Under the PIPP, participants will pay no more than 6 percent of their incomes for gas and electric service, will receive a monthly benefit towards their utility bill, and receive a reduction in their arrearages for every on-time payment they make by the bill due date. The traditional DVP plan is a one-time payment.
Program funding will come through LIHEAP and an existing meters charge that has provided supplemental funding for low-income energy assistance and energy efficiency in Illinois for over a decade. Legislation passed in 2009 authorized the PIPP and increased the meters charge by about 20 percent, from 40 cents to 48 cents for residential customers and a comparable increase for commercial/industrial customers.
Under the arrearage reduction component, participants who make their monthly PIPP payments on time will receive a monthly credit amounting to 1/12th of their past due bills, up to $1,000 per year for gas bills and the same amount for electric bills.
The Illinois Department of Commerce and Economic Opportunity, the LIHEAP and weatherization grantee, administers the PIPP in coordination with LIHEAP. The program began as a pilot in the Ameren service territory in February 2010.
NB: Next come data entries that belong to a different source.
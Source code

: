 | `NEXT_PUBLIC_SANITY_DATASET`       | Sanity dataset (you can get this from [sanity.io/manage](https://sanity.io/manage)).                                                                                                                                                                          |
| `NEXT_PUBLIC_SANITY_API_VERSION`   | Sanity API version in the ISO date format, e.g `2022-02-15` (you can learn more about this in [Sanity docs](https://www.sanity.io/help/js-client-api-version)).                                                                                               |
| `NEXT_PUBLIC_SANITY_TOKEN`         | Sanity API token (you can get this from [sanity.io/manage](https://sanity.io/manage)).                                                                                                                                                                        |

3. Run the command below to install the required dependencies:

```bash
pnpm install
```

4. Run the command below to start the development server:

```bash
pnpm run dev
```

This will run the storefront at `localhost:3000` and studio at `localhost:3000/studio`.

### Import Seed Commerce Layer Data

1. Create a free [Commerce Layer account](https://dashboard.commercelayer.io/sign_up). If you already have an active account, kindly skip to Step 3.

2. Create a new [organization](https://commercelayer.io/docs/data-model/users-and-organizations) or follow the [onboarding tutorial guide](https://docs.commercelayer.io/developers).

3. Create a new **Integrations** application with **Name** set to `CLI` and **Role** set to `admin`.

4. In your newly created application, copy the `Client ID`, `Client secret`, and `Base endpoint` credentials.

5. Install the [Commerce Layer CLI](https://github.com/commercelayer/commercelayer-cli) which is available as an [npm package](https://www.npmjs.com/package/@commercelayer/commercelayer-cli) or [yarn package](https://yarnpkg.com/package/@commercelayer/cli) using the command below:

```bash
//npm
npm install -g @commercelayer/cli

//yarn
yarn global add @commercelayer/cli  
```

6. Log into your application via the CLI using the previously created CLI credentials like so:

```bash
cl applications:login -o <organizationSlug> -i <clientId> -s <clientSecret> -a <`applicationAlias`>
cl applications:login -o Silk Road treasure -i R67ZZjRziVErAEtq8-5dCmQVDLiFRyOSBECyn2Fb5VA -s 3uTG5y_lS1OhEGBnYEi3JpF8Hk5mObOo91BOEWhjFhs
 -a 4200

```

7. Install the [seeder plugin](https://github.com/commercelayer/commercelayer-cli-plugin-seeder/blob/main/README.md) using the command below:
The PIPP was designed to bring low-income households' home energy payments down to the same percentage that non low-income households pay for home energy — between 4 and 6 percent of their income. By comparison, LIHEAP households pay between 21 to 30 percent of their income for home energy.
State officials said that due to the start-up of PIPP, LIHEAP clients may experience longer wait times when applying for assistance, but they should ultimately receive better service delivery.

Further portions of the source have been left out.